Instructions for the task
Retype the data below without altering anything.

Dataset entries
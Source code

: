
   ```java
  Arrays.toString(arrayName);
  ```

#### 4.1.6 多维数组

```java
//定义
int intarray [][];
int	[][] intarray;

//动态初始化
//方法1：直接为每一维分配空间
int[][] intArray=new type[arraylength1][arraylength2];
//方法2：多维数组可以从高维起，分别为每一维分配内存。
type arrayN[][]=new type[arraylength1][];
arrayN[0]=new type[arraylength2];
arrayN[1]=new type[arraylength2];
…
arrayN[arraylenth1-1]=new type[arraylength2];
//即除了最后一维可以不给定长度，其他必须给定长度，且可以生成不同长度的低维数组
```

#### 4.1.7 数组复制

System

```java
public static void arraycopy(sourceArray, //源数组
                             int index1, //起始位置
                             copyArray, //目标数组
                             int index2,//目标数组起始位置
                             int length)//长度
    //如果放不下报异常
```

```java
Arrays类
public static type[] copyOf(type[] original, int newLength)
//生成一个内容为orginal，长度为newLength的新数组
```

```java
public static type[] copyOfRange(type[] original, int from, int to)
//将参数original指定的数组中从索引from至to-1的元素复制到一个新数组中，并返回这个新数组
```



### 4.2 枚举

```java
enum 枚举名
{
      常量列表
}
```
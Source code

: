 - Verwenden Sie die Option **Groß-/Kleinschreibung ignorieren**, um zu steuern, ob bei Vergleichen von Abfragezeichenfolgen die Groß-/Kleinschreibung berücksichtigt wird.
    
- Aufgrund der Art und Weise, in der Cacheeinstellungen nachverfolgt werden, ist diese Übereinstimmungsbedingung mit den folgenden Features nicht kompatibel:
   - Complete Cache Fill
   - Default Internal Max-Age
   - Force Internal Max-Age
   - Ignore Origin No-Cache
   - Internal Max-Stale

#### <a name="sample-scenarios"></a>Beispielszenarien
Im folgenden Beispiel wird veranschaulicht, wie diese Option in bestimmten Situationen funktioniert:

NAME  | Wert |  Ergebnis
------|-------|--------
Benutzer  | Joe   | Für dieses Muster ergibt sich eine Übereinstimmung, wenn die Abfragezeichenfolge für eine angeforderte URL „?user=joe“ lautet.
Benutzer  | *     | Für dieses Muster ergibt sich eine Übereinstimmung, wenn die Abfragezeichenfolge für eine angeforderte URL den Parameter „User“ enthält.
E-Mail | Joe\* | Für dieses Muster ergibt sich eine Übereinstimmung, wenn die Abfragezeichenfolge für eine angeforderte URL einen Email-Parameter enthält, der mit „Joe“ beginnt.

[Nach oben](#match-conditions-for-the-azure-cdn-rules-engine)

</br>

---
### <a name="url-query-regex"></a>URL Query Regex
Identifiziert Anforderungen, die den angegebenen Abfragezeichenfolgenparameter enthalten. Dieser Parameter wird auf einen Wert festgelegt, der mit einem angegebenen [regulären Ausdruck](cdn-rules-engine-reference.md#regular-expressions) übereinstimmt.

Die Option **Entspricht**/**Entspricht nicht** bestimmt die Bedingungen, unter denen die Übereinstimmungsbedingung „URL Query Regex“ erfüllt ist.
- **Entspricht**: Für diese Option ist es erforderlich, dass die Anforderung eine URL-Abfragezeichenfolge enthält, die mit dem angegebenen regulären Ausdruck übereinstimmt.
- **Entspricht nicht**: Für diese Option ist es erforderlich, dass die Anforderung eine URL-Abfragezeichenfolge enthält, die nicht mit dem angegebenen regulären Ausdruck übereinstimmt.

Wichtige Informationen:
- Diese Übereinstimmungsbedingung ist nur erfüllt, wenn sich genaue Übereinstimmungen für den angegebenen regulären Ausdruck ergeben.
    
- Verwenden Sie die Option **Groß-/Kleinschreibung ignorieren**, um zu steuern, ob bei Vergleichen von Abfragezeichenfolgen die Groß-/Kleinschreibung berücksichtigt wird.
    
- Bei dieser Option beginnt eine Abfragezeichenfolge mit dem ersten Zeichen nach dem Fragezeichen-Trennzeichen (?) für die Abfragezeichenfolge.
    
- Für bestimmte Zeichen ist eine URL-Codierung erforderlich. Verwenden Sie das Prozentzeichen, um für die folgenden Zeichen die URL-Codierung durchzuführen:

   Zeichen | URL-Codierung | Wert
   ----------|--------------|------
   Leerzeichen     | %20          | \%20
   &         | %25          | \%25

Result of the task
Source code

:
   ```java
  Arrays.toString(arrayName);
  ```

#### 4.1.6 多维数组

```java
//定义
int intarray [][];
int	[][] intarray;

//动态初始化
//方法1：直接为每一维分配空间
int[][] intArray=new type[arraylength1][arraylength2];
//方法2：多维数组可以从高维起，分别为每一维分配内存。
type arrayN[][]=new type[arraylength1][];
arrayN[0]=new type[arraylength2];
arrayN[1]=new type[arraylength2];
…
arrayN[arraylenth1-1]=new type[arraylength2];
//即除了最后一维可以不给定长度，其他必须给定长度，且可以生成不同长度的低维数组
```

#### 4.1.7 数组复制

System

```java
public static void arraycopy(sourceArray, //源数组
                             int index1, //起始位置
                             copyArray, //目标数组
                             int index2,//目标数组起始位置
                             int length)//长度
    //如果放不下报异常
```

```java
Arrays类
public static type[] copyOf(type[] original, int newLength)
//生成一个内容为orginal，长度为newLength的新数组
```

```java
public static type[] copyOfRange(type[] original, int from, int to)
//将参数original指定的数组中从索引from至to-1的元素复制到一个新数组中，并返回这个新数组
```



### 4.2 枚举

```java
enum 枚举名
{
      常量列表
}
```
Source code

: - Verwenden Sie die Option **Groß-/Kleinschreibung ignorieren**, um zu steuern, ob bei Vergleichen von Abfragezeichenfolgen die Groß-/Kleinschreibung berücksichtigt wird.
    
- Aufgrund der Art und Weise, in der Cacheeinstellungen nachverfolgt werden, ist diese Übereinstimmungsbedingung mit den folgenden Features nicht kompatibel:
   - Complete Cache Fill
   - Default Internal Max-Age
   - Force Internal Max-Age
   - Ignore Origin No-Cache
   - Internal Max-Stale

#### <a name="sample-scenarios"></a>Beispielszenarien
Im folgenden Beispiel wird veranschaulicht, wie diese Option in bestimmten Situationen funktioniert:

NAME  | Wert |  Ergebnis
------|-------|--------
Benutzer  | Joe   | Für dieses Muster ergibt sich eine Übereinstimmung, wenn die Abfragezeichenfolge für eine angeforderte URL „?user=joe“ lautet.
Benutzer  | *     | Für dieses Muster ergibt sich eine Übereinstimmung, wenn die Abfragezeichenfolge für eine angeforderte URL den Parameter „User“ enthält.
E-Mail | Joe\* | Für dieses Muster ergibt sich eine Übereinstimmung, wenn die Abfragezeichenfolge für eine angeforderte URL einen Email-Parameter enthält, der mit „Joe“ beginnt.

[Nach oben](#match-conditions-for-the-azure-cdn-rules-engine)

</br>

---
### <a name="url-query-regex"></a>URL Query Regex
Identifiziert Anforderungen, die den angegebenen Abfragezeichenfolgenparameter enthalten. Dieser Parameter wird auf einen Wert festgelegt, der mit einem angegebenen [regulären Ausdruck](cdn-rules-engine-reference.md#regular-expressions) übereinstimmt.

Die Option **Entspricht**/**Entspricht nicht** bestimmt die Bedingungen, unter denen die Übereinstimmungsbedingung „URL Query Regex“ erfüllt ist.
- **Entspricht**: Für diese Option ist es erforderlich, dass die Anforderung eine URL-Abfragezeichenfolge enthält, die mit dem angegebenen regulären Ausdruck übereinstimmt.
- **Entspricht nicht**: Für diese Option ist es erforderlich, dass die Anforderung eine URL-Abfragezeichenfolge enthält, die nicht mit dem angegebenen regulären Ausdruck übereinstimmt.

Wichtige Informationen:
- Diese Übereinstimmungsbedingung ist nur erfüllt, wenn sich genaue Übereinstimmungen für den angegebenen regulären Ausdruck ergeben.
    
- Verwenden Sie die Option **Groß-/Kleinschreibung ignorieren**, um zu steuern, ob bei Vergleichen von Abfragezeichenfolgen die Groß-/Kleinschreibung berücksichtigt wird.
    
- Bei dieser Option beginnt eine Abfragezeichenfolge mit dem ersten Zeichen nach dem Fragezeichen-Trennzeichen (?) für die Abfragezeichenfolge.
    
- Für bestimmte Zeichen ist eine URL-Codierung erforderlich. Verwenden Sie das Prozentzeichen, um für die folgenden Zeichen die URL-Codierung durchzuführen:

   Zeichen | URL-Codierung | Wert
   ----------|--------------|------
   Leerzeichen     | %20          | \%20
   &         | %25          | \%25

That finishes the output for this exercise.